Re: [PATCH v2 02/23] sched/cache: Record per-LLC utilization to guide cache-aware scheduling decisions

From: Chen, Yu C
Date: Wed Dec 10 2025 - 18:58:37 EST


On 12/11/2025 12:13 AM, Peter Zijlstra wrote:
On Wed, Dec 10, 2025 at 11:02:39PM +0900, Chen, Yu C wrote:
On 12/9/2025 8:21 PM, Peter Zijlstra wrote:
On Wed, Dec 03, 2025 at 03:07:21PM -0800, Tim Chen wrote:

diff --git a/include/linux/sched/topology.h b/include/linux/sched/topology.h
index bbcfdf12aa6e..0ba4697d74ba 100644
--- a/include/linux/sched/topology.h
+++ b/include/linux/sched/topology.h
@@ -68,6 +68,10 @@ struct sched_domain_shared {
atomic_t nr_busy_cpus;
int has_idle_cores;
int nr_idle_scan;
+#ifdef CONFIG_SCHED_CACHE
+ unsigned long util_avg;
+ unsigned long capacity ____cacheline_aligned_in_smp;

This cacheline annotation confuses me, see below.

+#endif
};
struct sched_domain {
diff --git a/kernel/sched/fair.c b/kernel/sched/fair.c
index cb82f558dc5b..b9f336300f14 100644
--- a/kernel/sched/fair.c
+++ b/kernel/sched/fair.c
@@ -9622,6 +9622,29 @@ static inline int task_is_ineligible_on_dst_cpu(struct task_struct *p, int dest_
return 0;
}
+#ifdef CONFIG_SCHED_CACHE
+/* Called from load balancing paths with rcu_read_lock held */
+static __maybe_unused bool get_llc_stats(int cpu, unsigned long *util,
+ unsigned long *cap)
+{
+ struct sched_domain_shared *sd_share;
+
+ sd_share = rcu_dereference(per_cpu(sd_llc_shared, cpu));
+ if (!sd_share)
+ return false;
+
+ *util = READ_ONCE(sd_share->util_avg);
+ *cap = READ_ONCE(sd_share->capacity);

You placed capacity on a separate line, forcing the above to be 2
distinct lines. That seems... sub-optimal?

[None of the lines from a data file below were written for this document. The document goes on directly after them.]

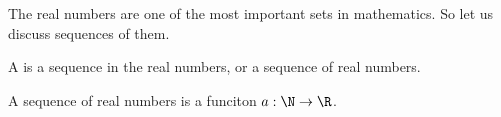 

The real numbers are
one of the most important
sets in mathematics. So let
us discuss sequences of them.


A 
is a sequence in the real
numbers, or a sequence of
real numbers.


A sequence of real
numbers is a funciton
$a: \N \to \R$.
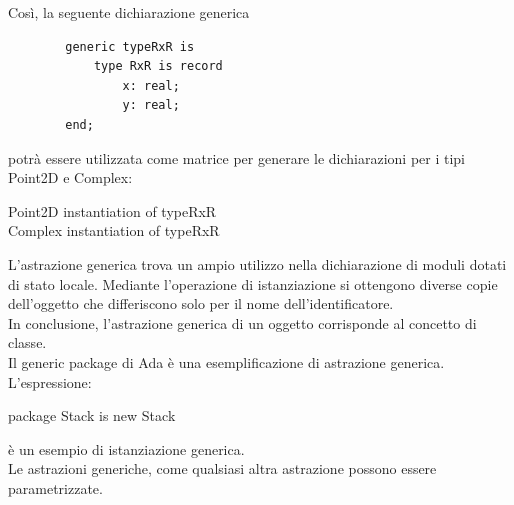 \documentclass{article}
\begin{document}
	Così, la seguente dichiarazione generica
	\begin{verbatim}
		generic typeRxR is
			type RxR is record
				x: real;
				y: real;
		end;
	\end{verbatim}
	potrà essere utilizzata come matrice per generare le dichiarazioni per i tipi Point2D e Complex:
	\begin{center}
	Point2D instantiation of typeRxR \\
	Complex instantiation of typeRxR
	\end{center}
	L'astrazione generica trova un ampio utilizzo nella dichiarazione di moduli dotati di stato locale. Mediante l'operazione di istanziazione si ottengono diverse copie dell'oggetto che differiscono solo per il nome dell'identificatore. \\
	In conclusione, l'astrazione generica di un oggetto corrisponde al concetto di classe.
	\vspace{\baselineskip} \\
	Il generic package di Ada è una esemplificazione di astrazione generica. L'espressione:
	\begin{center}
		package Stack is new Stack
	\end{center}
	è un esempio di istanziazione generica.
	\vspace{\baselineskip} \\
	Le astrazioni generiche, come qualsiasi altra astrazione possono essere parametrizzate.
\end{document}
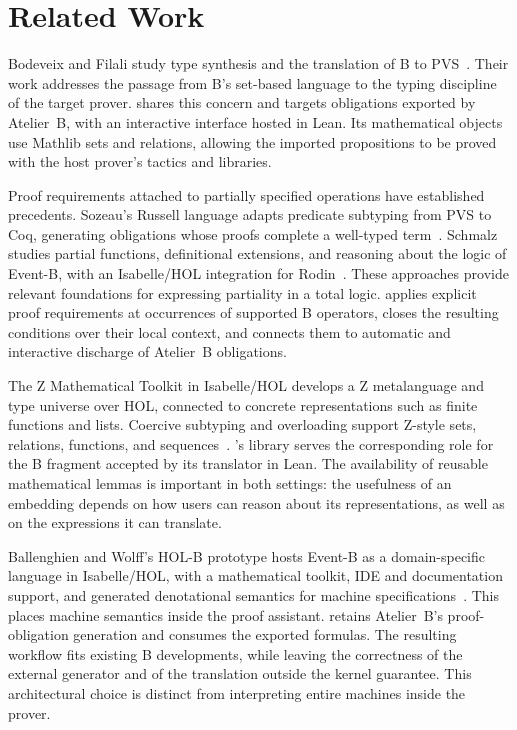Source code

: \section{Related Work}
\label{sec:related}

Bodeveix and Filali study type synthesis and the translation of B to
PVS~\cite{Bodeveix2002BtoPVS}. Their work addresses the passage from B's
set-based language to the typing discipline of the target prover.
\barrel shares this concern and targets obligations exported by Atelier~B,
with an interactive interface hosted in Lean. Its mathematical objects
use Mathlib sets and relations, allowing the imported propositions to be
proved with the host prover's tactics and libraries.

Proof requirements attached to partially specified operations have
established precedents. Sozeau's Russell language adapts predicate
subtyping from PVS to Coq, generating obligations whose proofs complete
a well-typed term~\cite{Sozeau2007SubsetCoercions}. Schmalz studies
partial functions, definitional extensions, and reasoning about the
logic of Event-B, with an Isabelle/HOL integration for
Rodin~\cite{Schmalz2012RodinIsabelle}. These approaches provide relevant
foundations for expressing partiality in a total logic. \barrel applies
explicit proof requirements at occurrences of supported B operators,
closes the resulting conditions over their local context, and connects
them to automatic and interactive discharge of Atelier~B obligations.

The Z Mathematical Toolkit in Isabelle/HOL develops a Z metalanguage
and type universe over HOL, connected to concrete representations such
as finite functions and lists. Coercive subtyping and overloading support
Z-style sets, relations, functions, and sequences~\cite{Foster2025ZToolkit}.
\barrel's library serves the corresponding role for the B fragment
accepted by its translator in Lean. The availability of reusable
mathematical lemmas is important in both settings: the usefulness of
an embedding depends on how users can reason about its representations,
as well as on the expressions it can translate.

Ballenghien and Wolff's HOL-B prototype hosts Event-B as a domain-specific
language in Isabelle/HOL, with a mathematical toolkit, IDE and
documentation support, and generated denotational semantics for machine
specifications~\cite{Wolff2024EB_Isabelle}. This places machine semantics
inside the proof assistant. \barrel retains Atelier~B's proof-obligation
generation and consumes the exported formulas. The resulting workflow
fits existing B developments, while leaving the correctness of the
external generator and of the translation outside the kernel guarantee.
This architectural choice is distinct from interpreting entire machines
inside the prover.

The reason capacity was placed in a separate cache line
is that writes to capacity are not very frequent(cpu hotplug
should not happen too-frequently), while writes to util_avg
tend to be relatively frequent(changes frequently).
If capacity and util_avg were placed in the same cache line,
I’m thinking writes to util_avg might invalidate the entire
cache line. This could potentially cause cache misses when
capacity is read elsewhere, which might lead to false sharing?

But its introduced here and already read/written together. Is this not
premature optimization?

I see, since they are read together, there could be a pre-load of
adjacent cachelines I suppose, I'll remove this cache alignment and
check if there is any performance impact.

Thanks,
Chenyu